- [REQUIRED WORK] The data below is to be repeated in full, exactly as shown.

- [STUDY MATERIAL]

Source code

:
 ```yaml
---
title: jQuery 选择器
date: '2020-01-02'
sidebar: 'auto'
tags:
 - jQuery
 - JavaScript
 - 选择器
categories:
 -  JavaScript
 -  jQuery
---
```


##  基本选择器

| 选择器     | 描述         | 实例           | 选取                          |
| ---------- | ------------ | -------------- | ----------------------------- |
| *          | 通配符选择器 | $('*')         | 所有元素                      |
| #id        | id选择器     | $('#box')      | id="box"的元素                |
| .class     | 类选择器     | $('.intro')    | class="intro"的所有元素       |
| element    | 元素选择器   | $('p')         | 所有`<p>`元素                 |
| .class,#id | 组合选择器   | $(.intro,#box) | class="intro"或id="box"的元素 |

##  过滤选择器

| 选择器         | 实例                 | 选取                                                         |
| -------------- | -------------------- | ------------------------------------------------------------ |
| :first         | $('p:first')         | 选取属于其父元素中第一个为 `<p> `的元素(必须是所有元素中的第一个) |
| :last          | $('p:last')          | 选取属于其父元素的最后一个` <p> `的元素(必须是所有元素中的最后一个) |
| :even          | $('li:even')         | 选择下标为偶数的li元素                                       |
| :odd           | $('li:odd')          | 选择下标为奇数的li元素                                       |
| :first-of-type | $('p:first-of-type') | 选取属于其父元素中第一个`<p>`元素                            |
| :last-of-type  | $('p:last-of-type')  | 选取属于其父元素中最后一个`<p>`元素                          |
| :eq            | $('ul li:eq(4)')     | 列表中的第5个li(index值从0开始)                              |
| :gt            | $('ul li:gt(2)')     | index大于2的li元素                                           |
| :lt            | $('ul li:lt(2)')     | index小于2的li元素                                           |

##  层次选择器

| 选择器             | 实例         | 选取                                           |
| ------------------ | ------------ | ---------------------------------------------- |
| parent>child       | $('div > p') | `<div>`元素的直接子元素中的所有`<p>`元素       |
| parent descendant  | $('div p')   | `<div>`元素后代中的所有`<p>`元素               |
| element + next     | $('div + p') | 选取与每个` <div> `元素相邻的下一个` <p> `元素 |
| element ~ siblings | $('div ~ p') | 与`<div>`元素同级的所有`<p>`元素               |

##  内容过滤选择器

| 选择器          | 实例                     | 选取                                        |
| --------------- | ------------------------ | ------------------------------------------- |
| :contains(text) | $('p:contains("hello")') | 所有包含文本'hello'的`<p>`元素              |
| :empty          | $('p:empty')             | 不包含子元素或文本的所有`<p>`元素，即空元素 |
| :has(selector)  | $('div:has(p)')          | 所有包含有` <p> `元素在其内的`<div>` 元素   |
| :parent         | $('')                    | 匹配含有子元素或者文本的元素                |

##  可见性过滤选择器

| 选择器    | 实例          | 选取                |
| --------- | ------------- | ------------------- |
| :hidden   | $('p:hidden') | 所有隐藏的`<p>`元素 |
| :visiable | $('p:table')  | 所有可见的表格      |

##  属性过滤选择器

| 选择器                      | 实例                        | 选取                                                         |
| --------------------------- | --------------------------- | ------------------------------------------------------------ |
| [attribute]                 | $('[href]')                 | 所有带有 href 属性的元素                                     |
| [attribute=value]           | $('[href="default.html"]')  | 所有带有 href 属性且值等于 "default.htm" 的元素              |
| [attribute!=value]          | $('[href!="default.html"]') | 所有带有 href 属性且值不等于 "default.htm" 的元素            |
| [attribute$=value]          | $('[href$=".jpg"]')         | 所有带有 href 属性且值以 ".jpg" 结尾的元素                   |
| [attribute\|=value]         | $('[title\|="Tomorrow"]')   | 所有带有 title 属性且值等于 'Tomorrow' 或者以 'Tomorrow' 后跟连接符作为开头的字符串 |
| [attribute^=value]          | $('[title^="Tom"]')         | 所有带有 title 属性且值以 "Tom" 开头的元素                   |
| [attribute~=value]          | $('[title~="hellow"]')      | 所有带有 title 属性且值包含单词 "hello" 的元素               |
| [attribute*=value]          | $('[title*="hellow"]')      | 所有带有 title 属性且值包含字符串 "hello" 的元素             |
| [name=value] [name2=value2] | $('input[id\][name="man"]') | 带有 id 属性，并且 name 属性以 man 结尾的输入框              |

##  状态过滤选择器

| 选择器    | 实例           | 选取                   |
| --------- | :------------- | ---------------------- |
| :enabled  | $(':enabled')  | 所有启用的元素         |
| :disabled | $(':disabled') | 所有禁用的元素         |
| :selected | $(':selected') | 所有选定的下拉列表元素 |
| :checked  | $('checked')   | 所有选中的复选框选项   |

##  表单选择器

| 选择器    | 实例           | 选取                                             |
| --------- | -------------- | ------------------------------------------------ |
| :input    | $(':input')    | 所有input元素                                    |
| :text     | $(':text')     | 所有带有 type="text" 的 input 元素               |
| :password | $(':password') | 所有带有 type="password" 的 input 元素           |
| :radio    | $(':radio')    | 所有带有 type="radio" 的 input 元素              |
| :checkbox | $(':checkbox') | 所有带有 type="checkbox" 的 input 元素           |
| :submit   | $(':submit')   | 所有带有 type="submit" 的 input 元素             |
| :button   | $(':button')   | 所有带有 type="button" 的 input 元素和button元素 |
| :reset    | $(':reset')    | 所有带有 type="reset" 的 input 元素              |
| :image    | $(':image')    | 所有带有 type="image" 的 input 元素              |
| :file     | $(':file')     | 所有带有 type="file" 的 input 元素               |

- [ANSWER TO THIS TASK]
Source code

:
 ```yaml
---
title: jQuery 选择器
date: '2020-01-02'
sidebar: 'auto'
tags:
 - jQuery
 - JavaScript
 - 选择器
categories:
 -  JavaScript
 -  jQuery
---
```


##  基本选择器

| 选择器     | 描述         | 实例           | 选取                          |
| ---------- | ------------ | -------------- | ----------------------------- |
| *          | 通配符选择器 | $('*')         | 所有元素                      |
| #id        | id选择器     | $('#box')      | id="box"的元素                |
| .class     | 类选择器     | $('.intro')    | class="intro"的所有元素       |
| element    | 元素选择器   | $('p')         | 所有`<p>`元素                 |
| .class,#id | 组合选择器   | $(.intro,#box) | class="intro"或id="box"的元素 |

##  过滤选择器

| 选择器         | 实例                 | 选取                                                         |
| -------------- | -------------------- | ------------------------------------------------------------ |
| :first         | $('p:first')         | 选取属于其父元素中第一个为 `<p> `的元素(必须是所有元素中的第一个) |
| :last          | $('p:last')          | 选取属于其父元素的最后一个` <p> `的元素(必须是所有元素中的最后一个) |
| :even          | $('li:even')         | 选择下标为偶数的li元素                                       |
| :odd           | $('li:odd')          | 选择下标为奇数的li元素                                       |
| :first-of-type | $('p:first-of-type') | 选取属于其父元素中第一个`<p>`元素                            |
| :last-of-type  | $('p:last-of-type')  | 选取属于其父元素中最后一个`<p>`元素                          |
| :eq            | $('ul li:eq(4)')     | 列表中的第5个li(index值从0开始)                              |
| :gt            | $('ul li:gt(2)')     | index大于2的li元素                                           |
| :lt            | $('ul li:lt(2)')     | index小于2的li元素                                           |

##  层次选择器

| 选择器             | 实例         | 选取                                           |
| ------------------ | ------------ | ---------------------------------------------- |
| parent>child       | $('div > p') | `<div>`元素的直接子元素中的所有`<p>`元素       |
| parent descendant  | $('div p')   | `<div>`元素后代中的所有`<p>`元素               |
| element + next     | $('div + p') | 选取与每个` <div> `元素相邻的下一个` <p> `元素 |
| element ~ siblings | $('div ~ p') | 与`<div>`元素同级的所有`<p>`元素               |

##  内容过滤选择器

| 选择器          | 实例                     | 选取                                        |
| --------------- | ------------------------ | ------------------------------------------- |
| :contains(text) | $('p:contains("hello")') | 所有包含文本'hello'的`<p>`元素              |
| :empty          | $('p:empty')             | 不包含子元素或文本的所有`<p>`元素，即空元素 |
| :has(selector)  | $('div:has(p)')          | 所有包含有` <p> `元素在其内的`<div>` 元素   |
| :parent         | $('')                    | 匹配含有子元素或者文本的元素                |

##  可见性过滤选择器

| 选择器    | 实例          | 选取                |
| --------- | ------------- | ------------------- |
| :hidden   | $('p:hidden') | 所有隐藏的`<p>`元素 |
| :visiable | $('p:table')  | 所有可见的表格      |

##  属性过滤选择器

| 选择器                      | 实例                        | 选取                                                         |
| --------------------------- | --------------------------- | ------------------------------------------------------------ |
| [attribute]                 | $('[href]')                 | 所有带有 href 属性的元素                                     |
| [attribute=value]           | $('[href="default.html"]')  | 所有带有 href 属性且值等于 "default.htm" 的元素              |
| [attribute!=value]          | $('[href!="default.html"]') | 所有带有 href 属性且值不等于 "default.htm" 的元素            |
| [attribute$=value]          | $('[href$=".jpg"]')         | 所有带有 href 属性且值以 ".jpg" 结尾的元素                   |
| [attribute\|=value]         | $('[title\|="Tomorrow"]')   | 所有带有 title 属性且值等于 'Tomorrow' 或者以 'Tomorrow' 后跟连接符作为开头的字符串 |
| [attribute^=value]          | $('[title^="Tom"]')         | 所有带有 title 属性且值以 "Tom" 开头的元素                   |
| [attribute~=value]          | $('[title~="hellow"]')      | 所有带有 title 属性且值包含单词 "hello" 的元素               |
| [attribute*=value]          | $('[title*="hellow"]')      | 所有带有 title 属性且值包含字符串 "hello" 的元素             |
| [name=value] [name2=value2] | $('input[id\][name="man"]') | 带有 id 属性，并且 name 属性以 man 结尾的输入框              |

##  状态过滤选择器

| 选择器    | 实例           | 选取                   |
| --------- | :------------- | ---------------------- |
| :enabled  | $(':enabled')  | 所有启用的元素         |
| :disabled | $(':disabled') | 所有禁用的元素         |
| :selected | $(':selected') | 所有选定的下拉列表元素 |
| :checked  | $('checked')   | 所有选中的复选框选项   |

##  表单选择器

| 选择器    | 实例           | 选取                                             |
| --------- | -------------- | ------------------------------------------------ |
| :input    | $(':input')    | 所有input元素                                    |
| :text     | $(':text')     | 所有带有 type="text" 的 input 元素               |
| :password | $(':password') | 所有带有 type="password" 的 input 元素           |
| :radio    | $(':radio')    | 所有带有 type="radio" 的 input 元素              |
| :checkbox | $(':checkbox') | 所有带有 type="checkbox" 的 input 元素           |
| :submit   | $(':submit')   | 所有带有 type="submit" 的 input 元素             |
| :button   | $(':button')   | 所有带有 type="button" 的 input 元素和button元素 |
| :reset    | $(':reset')    | 所有带有 type="reset" 的 input 元素              |
| :image    | $(':image')    | 所有带有 type="image" 的 input 元素              |
| :file     | $(':file')     | 所有带有 type="file" 的 input 元素               |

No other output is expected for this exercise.